Dear group of anonymous looters, my name is ZiB and I have a problem. The reasons are deeply rooted in my childhood and of course my parents are to blame. Without consoles alone in front of the PC, I lacked any multiplayer socialization, and when the next generation learned to share with WoW, the ship had long since sailed for me. I was used to fighting my way through role-playing games alone, bagging everything worth grabbing to the payload limit without thinking, so the merchant in the village was more familiar to me than most monsters. I basically had too much money in my bank account and too little room in my inventory. My husband made fun of me for clicking the floor like a crazy person on our first vacation together, which we spent playing Diablo 2 on the laptop, of course. I’m ashamed of it, but can’t get away from it. So I took refuge in the solitude of single player modes, where I usually can’t harm anyone.

Currently, I’m playing Project Zomboid – a fact that really isn’t worth special mention in January 2022. Therefore, I’ll spare myself and you the explanation of what exactly it’s about. The only important thing is: you want to survive as long as possible in the zombie apocalypse, because not wanting to die is basically quite a healthy attitude.

In my first run, in which I didn’t have several zombie teeth stuck in my throat after a few steps and run to my death in a panic, I first carefully explored my neighborhood. The cottages were of manageable size and rather spartanly furnished, but my collecting instinct was immediately awakened. I took all the practical things with me: Can openers, bite-proof clothes, ammunition and all the firearms I could get my hands on. Heavily laden, I carried on, setting up temporary camps so that I could loot even more houses. It didn’t matter if I already owned something in umpteen copies – because who could know if and how fast they could break. Yes well, a wiki would have known that. But I had the ambition to explore the game myself, while sweating and dragging two fully packed garbage bags and a backpack behind me.

So I invested some time traveling east with my ever-growing survival supplies… until I got lost and perished in a vast wooded area out there. Just like that. It was actually very unspectacular and thus quite sad. I still saw my lifeless body rise to join a pack of undead who clearly had other priorities than accumulating things. Marie Kondō would be proud of them.

Whatever, one more time! I created a new character and found myself in a starting region that looked strangely familiar. A glance at the map told me that I had indeed been here the last time, too. How nice that the revealed map was carried over for my next game state. I started to look around in the first building, but only came across some canned soups that I couldn’t open, as well as some toothpaste that was rather disdainful in the survival business. So I headed for the next building. But what was that? The door was open?

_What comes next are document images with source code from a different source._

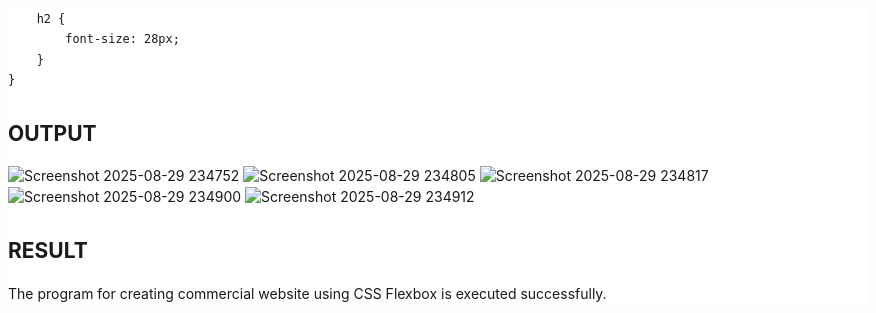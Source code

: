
 ```
    h2 {
        font-size: 28px;
    }
}
```

## OUTPUT

<img width="1920" height="1200" alt="Screenshot 2025-08-29 234752" src="https://github.com/user-attachments/assets/9f55145f-15ef-4bb7-8a65-81df715336f8" />

<img width="1920" height="1200" alt="Screenshot 2025-08-29 234805" src="https://github.com/user-attachments/assets/79f20210-9b91-4b82-b050-f9ccd030f57a" />

<img width="1920" height="1200" alt="Screenshot 2025-08-29 234817" src="https://github.com/user-attachments/assets/efa44ea3-e7a7-4ff9-b290-eb2ea806e42c" />

<img width="1920" height="1200" alt="Screenshot 2025-08-29 234900" src="https://github.com/user-attachments/assets/998f1ef0-5940-4f7f-8666-d99ae83726b2" />

<img width="1920" height="1200" alt="Screenshot 2025-08-29 234912" src="https://github.com/user-attachments/assets/cbb10953-0fd0-4472-8914-9dbce6e9725b" />

## RESULT
The program for creating commercial website using CSS Flexbox is executed successfully.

Inside, I was presented with a similarly bleak supply picture as in my starting house. And also in the next. Slowly I realized what I had done. I had looted all the useful items from this district myself, because in Project Zomboid the map doesn’t automatically reset after each death. The cans I had left behind due to their weight, I couldn’t get them open without a can opener (of which my first character had hoarded three…). And all the firearms in the area were in a distant patch of woods owned by a zombie carrying my name and two stuffed garbage bags. Oh damn. Why am I so greedy?

The development team at The Indie Stone has been working on Project Zomboid since 2011, but the title’s long Early Access stay shouldn’t be a deterrent. The scope is impressive, the survival fight is challenging, and you can even go on a zombie hunt together.